Is there a rollback path?
Yes for most Power Automate Desktop (PAD). UI Automation, Browser, Excel & Machine Groups, 2026 changes. Snapshot the platform version, screenshot the workspace settings, export the audit log, and write down the API token before any change. A few operations are one-way (deleted scenarios past the trash window, irreversible plan downgrades, permanently revoked connectors). Check the in-product help for the specific operation before you commit.
Will this affect other teammates in the Power Automate Desktop (PAD): UI Automation, Browser, Excel & Machine Groups, 2026 workspace?
Often yes. Power Automate Desktop (PAD). UI Automation, Browser, Excel & Machine Groups, 2026 workspaces share sharing policies, plan quotas, member rosters, and connected-app permissions across the whole tenant (one connected-app grant holds permissions for many integrations, one sharing policy covers all scenarios, one plan tier covers all members). Use the Power Automate Desktop (PAD): UI Automation, Browser, Excel & Machine Groups, 2026 workspace audit log and the connected-apps list to enumerate dependencies before changing a shared component.
What if my platform version or workspace policy does not match these steps?
Vendor defaults move between releases.
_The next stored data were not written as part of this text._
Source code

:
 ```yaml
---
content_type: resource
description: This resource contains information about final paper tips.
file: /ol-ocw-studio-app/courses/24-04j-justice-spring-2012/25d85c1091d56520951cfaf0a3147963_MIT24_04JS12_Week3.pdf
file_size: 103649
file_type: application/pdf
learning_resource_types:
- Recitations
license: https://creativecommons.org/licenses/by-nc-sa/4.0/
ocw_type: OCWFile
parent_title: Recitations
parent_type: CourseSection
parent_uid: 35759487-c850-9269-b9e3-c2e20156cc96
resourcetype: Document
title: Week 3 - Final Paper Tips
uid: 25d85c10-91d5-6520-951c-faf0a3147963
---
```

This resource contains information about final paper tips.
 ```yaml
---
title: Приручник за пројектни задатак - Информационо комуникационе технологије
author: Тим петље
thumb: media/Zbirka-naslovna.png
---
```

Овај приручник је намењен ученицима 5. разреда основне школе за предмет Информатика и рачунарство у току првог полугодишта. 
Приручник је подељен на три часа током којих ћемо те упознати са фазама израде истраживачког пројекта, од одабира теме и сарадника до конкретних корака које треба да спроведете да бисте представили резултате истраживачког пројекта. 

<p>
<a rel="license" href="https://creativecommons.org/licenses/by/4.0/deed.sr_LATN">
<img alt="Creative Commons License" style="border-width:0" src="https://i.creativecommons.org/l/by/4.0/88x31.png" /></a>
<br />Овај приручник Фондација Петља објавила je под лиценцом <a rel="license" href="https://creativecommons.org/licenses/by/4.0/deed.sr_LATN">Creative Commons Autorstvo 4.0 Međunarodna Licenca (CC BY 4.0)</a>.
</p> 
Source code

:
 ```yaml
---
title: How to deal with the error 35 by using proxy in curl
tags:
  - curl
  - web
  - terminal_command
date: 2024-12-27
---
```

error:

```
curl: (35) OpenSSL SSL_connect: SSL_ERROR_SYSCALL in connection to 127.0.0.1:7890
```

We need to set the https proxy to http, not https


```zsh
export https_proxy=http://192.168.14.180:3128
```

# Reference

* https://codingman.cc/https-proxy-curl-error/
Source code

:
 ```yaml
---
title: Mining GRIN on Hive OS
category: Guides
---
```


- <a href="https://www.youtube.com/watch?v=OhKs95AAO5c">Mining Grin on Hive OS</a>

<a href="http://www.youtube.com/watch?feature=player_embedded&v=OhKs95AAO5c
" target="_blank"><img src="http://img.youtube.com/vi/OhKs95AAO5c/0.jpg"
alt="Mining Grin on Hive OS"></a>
The steps in this page reflect mainstream defaults as of 2026-05-31 but the underlying workflow patterns do not change as fast. If a path differs on your version, fall back to the in-product help, the Power Automate Desktop (PAD). UI Automation, Browser, Excel & Machine Groups, 2026 status page incident history, or the community forum - those almost always still work.
Where do I get vendor support if I am still stuck?
If you have a paid Business / Enterprise plan, open a case via the in-product help chat with: the exact verbatim error string, the failing screenshot, the URL of the scenario or workspace, your account email, the platform version, and your reproduction steps. The Power Automate Desktop (PAD): UI Automation, Browser, Excel & Machine Groups, 2026 community forum and r/nocode are the no-cost public alternatives - search there first; 80 percent of common Power Automate Desktop (PAD). UI Automation, Browser, Excel & Machine Groups, 2026 issues already have a working answer voted to the top.